▶ _WORK REQUIRED_: Find the word "oblasť" below. Copy each line that has it.

### RAW DATA ###

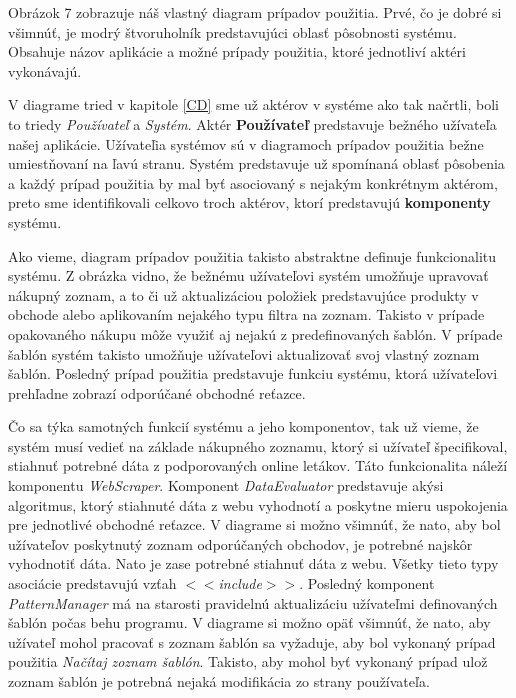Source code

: \documentclass[twoside,slovak, a4paper]{article}
\begin{document}
Obrázok 7 zobrazuje náš vlastný diagram prípadov použitia. Prvé, čo je dobré si všimnúť, je modrý štvoruholník predstavujúci oblasť pôsobnosti systému. Obsahuje názov aplikácie a možné prípady použitia, ktoré jednotliví aktéri vykonávajú.\cite{von2002modeling}

V diagrame tried v kapitole \ref{CD} sme už aktérov v systéme ako tak načrtli, boli to triedy \textit{Používateľ} a \textit{Systém}. Aktér \textbf{Používateľ} predstavuje bežného užívateľa našej aplikácie. Užívateľia systémov sú v diagramoch prípadov použitia bežne umiestňovaní na ľavú stranu.  Systém predstavuje už spomínaná oblasť pôsobenia a každý prípad použitia by mal byť asociovaný s nejakým konkrétnym aktérom, preto sme identifikovali celkovo troch aktérov, ktorí predstavujú \textbf{komponenty} systému.

Ako vieme, diagram prípadov použitia takisto abstraktne definuje funkcionalitu systému. Z obrázka vidno, že bežnému užívateľovi systém umožňuje upravovať nákupný zoznam, a to či už aktualizáciou položiek predstavujúce produkty v obchode alebo aplikovaním nejakého typu filtra na zoznam. Takisto v prípade opakovaného nákupu môže využiť aj nejakú z predefinovaných šablón. V prípade šablón systém takisto umožňuje užívateľovi aktualizovať svoj vlastný zoznam šablón. Posledný prípad použitia predstavuje funkciu systému, ktorá užívateľovi prehľadne zobrazí odporúčané obchodné reťazce.

Čo sa týka samotných funkcií systému a jeho komponentov, tak už vieme, že systém musí vedieť na základe nákupného zoznamu, ktorý si užívateľ špecifikoval, stiahnuť potrebné dáta z podporovaných online letákov. Táto funkcionalita náleží komponentu \textit{WebScraper}. Komponent \textit{DataEvaluator} predstavuje akýsi algoritmus, ktorý stiahnuté dáta z webu vyhodnotí a poskytne mieru uspokojenia pre jednotlivé obchodné reťazce. V diagrame si možno všimnúť, že nato, aby bol užívateľov poskytnutý zoznam odporúčaných obchodov, je potrebné najskôr vyhodnotiť dáta. Nato je zase potrebné stiahnuť dáta z webu. Všetky tieto typy asociácie predstavujú vzťah \textit{$<<$include$>>$}. Posledný komponent \textit{PatternManager} má na starosti pravidelnú aktualizáciu užívateľmi definovaných šablón počas behu programu. V diagrame si možno opäť všimnúť, že nato, aby užívateľ mohol pracovať s zoznam šablón sa vyžaduje, aby bol vykonaný prípad použitia \textit{Načítaj zoznam šablón}. Takisto, aby mohol byť vykonaný prípad ulož zoznam šablón je potrebná nejaká modifikácia zo strany používateľa.
\end{document}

###

▶ _EXERCISE OUTPUT_:
Obrázok 7 zobrazuje náš vlastný diagram prípadov použitia. Prvé, čo je dobré si všimnúť, je modrý štvoruholník predstavujúci oblasť pôsobnosti systému. Obsahuje názov aplikácie a možné prípady použitia, ktoré jednotliví aktéri vykonávajú.\cite{von2002modeling}
V diagrame tried v kapitole \ref{CD} sme už aktérov v systéme ako tak načrtli, boli to triedy \textit{Používateľ} a \textit{Systém}. Aktér \textbf{Používateľ} predstavuje bežného užívateľa našej aplikácie. Užívateľia systémov sú v diagramoch prípadov použitia bežne umiestňovaní na ľavú stranu.  Systém predstavuje už spomínaná oblasť pôsobenia a každý prípad použitia by mal byť asociovaný s nejakým konkrétnym aktérom, preto sme identifikovali celkovo troch aktérov, ktorí predstavujú \textbf{komponenty} systému.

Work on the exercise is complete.